**ABOUT THIS EXERCISE:** Retype each line of the listing below, from the first through the one holding "#### [云鹤天：一七令▪", with no other lines.

**DATASET RECORDS:**
┄┄┄┄┄┄

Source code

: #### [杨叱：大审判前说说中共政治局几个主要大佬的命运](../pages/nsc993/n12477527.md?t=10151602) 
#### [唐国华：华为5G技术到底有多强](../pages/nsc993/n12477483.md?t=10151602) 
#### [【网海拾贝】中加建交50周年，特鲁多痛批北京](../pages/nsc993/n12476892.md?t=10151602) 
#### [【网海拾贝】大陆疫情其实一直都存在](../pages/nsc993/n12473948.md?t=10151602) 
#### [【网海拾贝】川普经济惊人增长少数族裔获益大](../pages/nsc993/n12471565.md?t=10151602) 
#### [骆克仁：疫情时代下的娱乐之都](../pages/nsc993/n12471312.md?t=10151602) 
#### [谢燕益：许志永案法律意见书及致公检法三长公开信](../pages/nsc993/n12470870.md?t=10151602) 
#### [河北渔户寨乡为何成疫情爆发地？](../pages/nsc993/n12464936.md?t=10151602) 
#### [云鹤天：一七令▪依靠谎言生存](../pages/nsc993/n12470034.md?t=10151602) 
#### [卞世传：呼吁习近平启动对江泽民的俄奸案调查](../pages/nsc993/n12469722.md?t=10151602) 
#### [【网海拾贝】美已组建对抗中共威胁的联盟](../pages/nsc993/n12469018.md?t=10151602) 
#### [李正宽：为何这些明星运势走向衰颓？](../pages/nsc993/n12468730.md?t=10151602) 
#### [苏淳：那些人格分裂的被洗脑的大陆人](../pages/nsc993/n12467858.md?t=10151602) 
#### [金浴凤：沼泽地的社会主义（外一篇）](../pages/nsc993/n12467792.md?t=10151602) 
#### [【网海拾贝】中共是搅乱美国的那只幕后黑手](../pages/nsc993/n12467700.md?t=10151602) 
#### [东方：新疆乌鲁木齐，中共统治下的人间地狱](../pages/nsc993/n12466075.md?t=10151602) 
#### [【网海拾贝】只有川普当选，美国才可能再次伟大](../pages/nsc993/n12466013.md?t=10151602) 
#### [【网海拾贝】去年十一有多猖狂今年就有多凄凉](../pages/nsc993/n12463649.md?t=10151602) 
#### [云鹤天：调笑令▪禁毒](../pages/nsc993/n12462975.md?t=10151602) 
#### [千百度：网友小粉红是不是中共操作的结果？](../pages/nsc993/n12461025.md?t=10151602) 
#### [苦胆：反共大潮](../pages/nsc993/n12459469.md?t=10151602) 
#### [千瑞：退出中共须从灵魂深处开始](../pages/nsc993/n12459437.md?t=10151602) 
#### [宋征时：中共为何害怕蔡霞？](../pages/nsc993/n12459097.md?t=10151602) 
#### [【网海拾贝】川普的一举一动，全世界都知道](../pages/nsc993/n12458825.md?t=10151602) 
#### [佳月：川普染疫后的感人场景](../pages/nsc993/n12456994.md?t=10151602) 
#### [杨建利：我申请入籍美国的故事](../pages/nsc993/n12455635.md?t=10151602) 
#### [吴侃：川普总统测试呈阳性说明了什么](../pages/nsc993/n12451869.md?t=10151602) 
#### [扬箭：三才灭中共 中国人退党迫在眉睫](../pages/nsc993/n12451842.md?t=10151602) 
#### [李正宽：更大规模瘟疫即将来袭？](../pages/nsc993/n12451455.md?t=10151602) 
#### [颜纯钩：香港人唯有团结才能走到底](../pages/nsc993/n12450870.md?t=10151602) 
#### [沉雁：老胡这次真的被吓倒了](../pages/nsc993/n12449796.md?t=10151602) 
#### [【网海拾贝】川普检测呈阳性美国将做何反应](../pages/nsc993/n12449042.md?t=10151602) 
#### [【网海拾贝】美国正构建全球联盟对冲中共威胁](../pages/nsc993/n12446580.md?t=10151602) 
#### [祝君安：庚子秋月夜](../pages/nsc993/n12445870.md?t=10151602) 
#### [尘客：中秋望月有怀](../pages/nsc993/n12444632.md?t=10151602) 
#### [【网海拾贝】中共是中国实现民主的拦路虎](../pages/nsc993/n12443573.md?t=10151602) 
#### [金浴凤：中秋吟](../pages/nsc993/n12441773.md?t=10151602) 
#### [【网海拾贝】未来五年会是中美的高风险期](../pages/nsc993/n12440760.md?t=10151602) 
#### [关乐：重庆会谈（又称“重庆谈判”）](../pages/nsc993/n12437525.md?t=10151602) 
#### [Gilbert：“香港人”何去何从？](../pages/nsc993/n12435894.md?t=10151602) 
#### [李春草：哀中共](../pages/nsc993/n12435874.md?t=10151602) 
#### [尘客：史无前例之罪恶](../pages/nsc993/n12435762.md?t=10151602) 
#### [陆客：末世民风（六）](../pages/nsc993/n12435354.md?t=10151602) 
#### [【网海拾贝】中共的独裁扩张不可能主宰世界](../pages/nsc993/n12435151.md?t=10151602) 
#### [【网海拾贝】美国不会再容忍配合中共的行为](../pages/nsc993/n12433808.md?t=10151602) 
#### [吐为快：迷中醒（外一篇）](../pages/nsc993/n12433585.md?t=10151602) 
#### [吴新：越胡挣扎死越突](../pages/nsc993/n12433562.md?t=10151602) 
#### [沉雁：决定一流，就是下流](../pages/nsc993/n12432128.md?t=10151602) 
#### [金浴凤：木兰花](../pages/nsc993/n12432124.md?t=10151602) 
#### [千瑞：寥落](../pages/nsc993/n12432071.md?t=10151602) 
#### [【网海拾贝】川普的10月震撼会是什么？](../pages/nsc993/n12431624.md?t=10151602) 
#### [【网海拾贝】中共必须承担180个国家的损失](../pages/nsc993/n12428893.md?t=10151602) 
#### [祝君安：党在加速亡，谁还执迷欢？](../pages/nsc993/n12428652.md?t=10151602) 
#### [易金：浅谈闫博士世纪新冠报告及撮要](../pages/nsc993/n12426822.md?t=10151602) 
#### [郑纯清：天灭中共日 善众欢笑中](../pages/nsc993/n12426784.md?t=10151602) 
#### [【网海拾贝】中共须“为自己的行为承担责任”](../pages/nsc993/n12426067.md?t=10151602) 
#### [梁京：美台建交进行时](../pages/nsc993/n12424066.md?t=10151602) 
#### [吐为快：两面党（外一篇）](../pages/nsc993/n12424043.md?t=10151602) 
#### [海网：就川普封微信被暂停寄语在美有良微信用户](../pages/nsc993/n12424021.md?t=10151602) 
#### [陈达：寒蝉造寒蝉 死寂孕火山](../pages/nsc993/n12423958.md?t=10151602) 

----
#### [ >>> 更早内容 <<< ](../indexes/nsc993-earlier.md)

┄┄┄┄┄┄

**WRITTEN SOLUTION:**
Source code

: #### [杨叱：大审判前说说中共政治局几个主要大佬的命运](../pages/nsc993/n12477527.md?t=10151602) 
#### [唐国华：华为5G技术到底有多强](../pages/nsc993/n12477483.md?t=10151602) 
#### [【网海拾贝】中加建交50周年，特鲁多痛批北京](../pages/nsc993/n12476892.md?t=10151602) 
#### [【网海拾贝】大陆疫情其实一直都存在](../pages/nsc993/n12473948.md?t=10151602) 
#### [【网海拾贝】川普经济惊人增长少数族裔获益大](../pages/nsc993/n12471565.md?t=10151602) 
#### [骆克仁：疫情时代下的娱乐之都](../pages/nsc993/n12471312.md?t=10151602) 
#### [谢燕益：许志永案法律意见书及致公检法三长公开信](../pages/nsc993/n12470870.md?t=10151602) 
#### [河北渔户寨乡为何成疫情爆发地？](../pages/nsc993/n12464936.md?t=10151602) 
#### [云鹤天：一七令▪依靠谎言生存](../pages/nsc993/n12470034.md?t=10151602) 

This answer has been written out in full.